Other sprinkle-toppings may include flavor crystals like all the 2013 products (but don't forget SQL Server 2014), and of course, the ubiquitous "cloud" world and Office 365/Azure. And don't forget, if you bundle you get a free kid's toy. Is this for a boy or a girl? Do you want to super-size that as well?
And, please don't get me started on how to properly pronounce Azure.
Anybody still using XP? Vendor says: Pfffft! I think not (p-shaaaa!).
Not so fast.
The uncounted, 70-90% of the computer-swilling world doesn't have the luxury of IT project plans, operational efficiency directives and SLA's to worry about. They're busy trying to make things, sell things, build things, fix things, provide services, and all that mumbo-jumbo. The kind of stuff that a lot of larger shops don't seem to have as much "direct / hands-on" exposure to anymore.
Nowadays, many larger shops have grown into detached sector/division/department/project/task-group/tiger-team environments, where they fit into a mesh of bean-counter menageries that eventually lead to something that tickles shareholders and keeps the paychecks flowing.
I have no intention of offending or insulting anyone by this (well, okay, maybe some resellers and sales-folks), but the truth can be summed up in a very simple example:
Kathy's landscaping shop has a few apps they bought with personal funds to help with designing backyard ponds, estimate water coverage, soil depths, and seasonal impacts on gardening. They bought them when they bought their prized Dell or HP desktop they still use with Windows XP. And guess what: IT STILL WORKS. In their view, shiny new touch-screen tiles and cloud things are not as exciting as kicking the shit out of the revenue numbers compared with the nearby Lowe's or Home Depot.

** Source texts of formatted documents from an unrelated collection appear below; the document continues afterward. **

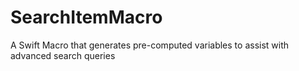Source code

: # SearchItemMacro
A Swift Macro that generates pre-computed variables to assist with advanced search queries 
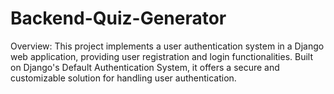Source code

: # Backend-Quiz-Generator
Overview: This project implements a user authentication system in a Django web application, providing user registration and login functionalities. Built on Django's Default Authentication System, it offers a secure and customizable solution for handling user authentication.
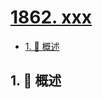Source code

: # [1862. xxx](https://github.com/Tdahuyou/TNotes.leetcode/tree/main/notes/1862.%20xxx)

<!-- region:toc -->

- [1. 📝 概述](#1--概述)

<!-- endregion:toc -->

## 1. 📝 概述
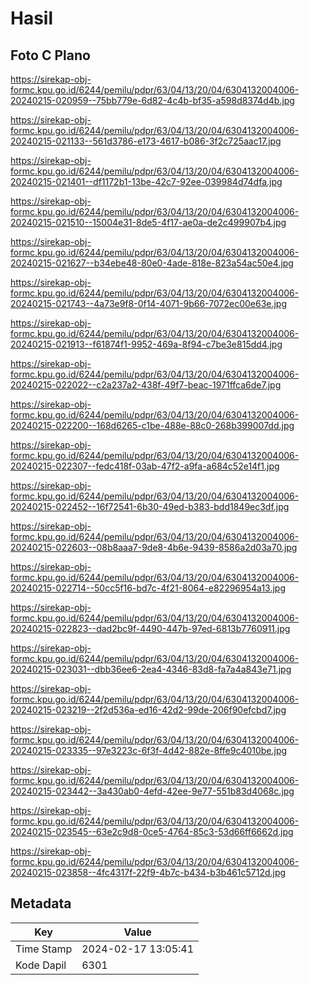 # Hasil

## Foto C Plano

https://sirekap-obj-formc.kpu.go.id/6244/pemilu/pdpr/63/04/13/20/04/6304132004006-20240215-020959--75bb779e-6d82-4c4b-bf35-a598d8374d4b.jpg

https://sirekap-obj-formc.kpu.go.id/6244/pemilu/pdpr/63/04/13/20/04/6304132004006-20240215-021133--561d3786-e173-4617-b086-3f2c725aac17.jpg

https://sirekap-obj-formc.kpu.go.id/6244/pemilu/pdpr/63/04/13/20/04/6304132004006-20240215-021401--df1172b1-13be-42c7-92ee-039984d74dfa.jpg

https://sirekap-obj-formc.kpu.go.id/6244/pemilu/pdpr/63/04/13/20/04/6304132004006-20240215-021510--15004e31-8de5-4f17-ae0a-de2c499907b4.jpg

https://sirekap-obj-formc.kpu.go.id/6244/pemilu/pdpr/63/04/13/20/04/6304132004006-20240215-021627--b34ebe48-80e0-4ade-818e-823a54ac50e4.jpg

https://sirekap-obj-formc.kpu.go.id/6244/pemilu/pdpr/63/04/13/20/04/6304132004006-20240215-021743--4a73e9f8-0f14-4071-9b66-7072ec00e63e.jpg

https://sirekap-obj-formc.kpu.go.id/6244/pemilu/pdpr/63/04/13/20/04/6304132004006-20240215-021913--f61874f1-9952-469a-8f94-c7be3e815dd4.jpg

https://sirekap-obj-formc.kpu.go.id/6244/pemilu/pdpr/63/04/13/20/04/6304132004006-20240215-022022--c2a237a2-438f-49f7-beac-1971ffca6de7.jpg

https://sirekap-obj-formc.kpu.go.id/6244/pemilu/pdpr/63/04/13/20/04/6304132004006-20240215-022200--168d6265-c1be-488e-88c0-268b399007dd.jpg

https://sirekap-obj-formc.kpu.go.id/6244/pemilu/pdpr/63/04/13/20/04/6304132004006-20240215-022307--fedc418f-03ab-47f2-a9fa-a684c52e14f1.jpg

https://sirekap-obj-formc.kpu.go.id/6244/pemilu/pdpr/63/04/13/20/04/6304132004006-20240215-022452--16f72541-6b30-49ed-b383-bdd1849ec3df.jpg

https://sirekap-obj-formc.kpu.go.id/6244/pemilu/pdpr/63/04/13/20/04/6304132004006-20240215-022603--08b8aaa7-9de8-4b6e-9439-8586a2d03a70.jpg

https://sirekap-obj-formc.kpu.go.id/6244/pemilu/pdpr/63/04/13/20/04/6304132004006-20240215-022714--50cc5f16-bd7c-4f21-8064-e82296954a13.jpg

https://sirekap-obj-formc.kpu.go.id/6244/pemilu/pdpr/63/04/13/20/04/6304132004006-20240215-022823--dad2bc9f-4490-447b-97ed-6813b7760911.jpg

https://sirekap-obj-formc.kpu.go.id/6244/pemilu/pdpr/63/04/13/20/04/6304132004006-20240215-023031--dbb36ee6-2ea4-4346-83d8-fa7a4a843e71.jpg

https://sirekap-obj-formc.kpu.go.id/6244/pemilu/pdpr/63/04/13/20/04/6304132004006-20240215-023219--2f2d536a-ed16-42d2-99de-206f90efcbd7.jpg

https://sirekap-obj-formc.kpu.go.id/6244/pemilu/pdpr/63/04/13/20/04/6304132004006-20240215-023335--97e3223c-6f3f-4d42-882e-8ffe9c4010be.jpg

https://sirekap-obj-formc.kpu.go.id/6244/pemilu/pdpr/63/04/13/20/04/6304132004006-20240215-023442--3a430ab0-4efd-42ee-9e77-551b83d4068c.jpg

https://sirekap-obj-formc.kpu.go.id/6244/pemilu/pdpr/63/04/13/20/04/6304132004006-20240215-023545--63e2c9d8-0ce5-4764-85c3-53d66ff6662d.jpg

https://sirekap-obj-formc.kpu.go.id/6244/pemilu/pdpr/63/04/13/20/04/6304132004006-20240215-023858--4fc4317f-22f9-4b7c-b434-b3b461c5712d.jpg


## Metadata

| Key        | Value               |
| ---------- | ------------------- |
| Time Stamp | 2024-02-17 13:05:41 |
| Kode Dapil | 6301                |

Their IT support center? 1-800-ASK-DELL or 1-800-WHATS-YOUR-KIDS-FRIENDS-NUMBER-AGAIN?
Sure, there are distinct, and tangible values to the new features provided by Windows 8 and so on, but for many (okay, dare I say: most) small businesses, and home users as well, the deciding factor is "why do I need to buy another new computer if the one I have still works?" For many small "mom-and-pop" shops, the apps they depend on aren't tops on the lists of bigger companies. They tend to be very industry-specific, and extremely function-specific as well. Things that perform one task, maybe two, but do them well, and are also either cheap, or free.
Ask any software repackager who deals with more than a hundred titles, and they'll probably have no trouble recalling a list of those "oddball" apps that are tough to wrestle into a package, but for whatever reason, HAVE to be made available or the planets will spin out of orbit and gravity will dissolve. Floral arrangement apps may seem stupid, but tell that to a small, family-owned Florist.
The consumer isn't broken. The rationale isn't broken either. And neither are the products. What's broken is the sales pitch.
Remember the Daffy Duck salesman episode? Hey Bud, you need a house to go with this door knob.
PS. In case you're wondering, the photo depicts (for me, anyways), from left to right: me, a vendor, and a small-business owner.